The movie has a similar feel to a Hollywood fantasy film from the past, with many enjoyable aspects, particularly the genuine vulnerability and grace of Garr, who is a talented and effortless dancer, even when not actually dancing. The extramarital relationships between Hank and Frannie are not portrayed as harmless flings; it is evident that they have physical intimacy with others, but the emotional pull that will ultimately reunite them is also apparent.
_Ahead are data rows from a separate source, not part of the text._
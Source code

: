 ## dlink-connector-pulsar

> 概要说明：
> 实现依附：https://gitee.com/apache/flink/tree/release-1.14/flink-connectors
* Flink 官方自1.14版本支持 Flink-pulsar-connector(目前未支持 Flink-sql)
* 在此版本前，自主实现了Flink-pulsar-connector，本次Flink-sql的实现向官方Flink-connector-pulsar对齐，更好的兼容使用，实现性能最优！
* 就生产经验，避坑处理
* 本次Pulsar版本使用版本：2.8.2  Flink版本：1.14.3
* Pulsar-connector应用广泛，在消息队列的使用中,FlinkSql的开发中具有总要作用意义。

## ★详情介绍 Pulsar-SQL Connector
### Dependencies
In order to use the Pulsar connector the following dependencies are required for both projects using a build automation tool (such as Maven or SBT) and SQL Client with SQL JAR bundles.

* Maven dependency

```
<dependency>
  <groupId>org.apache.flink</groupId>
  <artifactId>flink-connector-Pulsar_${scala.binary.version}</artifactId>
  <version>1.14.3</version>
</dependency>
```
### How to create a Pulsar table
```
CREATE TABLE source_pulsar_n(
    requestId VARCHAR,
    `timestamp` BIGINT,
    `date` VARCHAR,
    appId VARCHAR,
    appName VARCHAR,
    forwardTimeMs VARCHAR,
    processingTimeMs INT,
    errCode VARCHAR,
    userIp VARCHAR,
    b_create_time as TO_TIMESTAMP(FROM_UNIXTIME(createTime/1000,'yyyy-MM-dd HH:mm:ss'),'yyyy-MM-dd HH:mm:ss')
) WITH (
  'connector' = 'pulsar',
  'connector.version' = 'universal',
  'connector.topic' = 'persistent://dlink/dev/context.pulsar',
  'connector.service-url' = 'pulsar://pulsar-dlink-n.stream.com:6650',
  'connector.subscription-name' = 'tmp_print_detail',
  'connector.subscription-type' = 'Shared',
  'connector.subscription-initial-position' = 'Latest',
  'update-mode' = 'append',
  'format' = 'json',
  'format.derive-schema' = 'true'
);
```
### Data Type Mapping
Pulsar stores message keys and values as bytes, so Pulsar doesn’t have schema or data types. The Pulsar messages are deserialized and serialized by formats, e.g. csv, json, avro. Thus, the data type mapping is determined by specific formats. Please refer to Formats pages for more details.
Whether it’s in present times or in 1982, one may question why the two other individuals do not seem like a bad option. Why not join Ray in Bora Bora? Why not stay with the enchanting Leila? Why is there a persistent desire to return to one’s home? Despite the fact that Hank and Frannie are meant to be deeply in love, these detours from the true path of love are intended to be educational experiences. However, I couldn’t help but feel disloyal to the film’s overall message, suspecting that Hank and Frannie will soon resume their arguments after the movie ends. I was rooting for both of them to make it work with Leila and Ray, to create some magic. After all, life is short. Nevertheless, there is a delicate sweetness present throughout.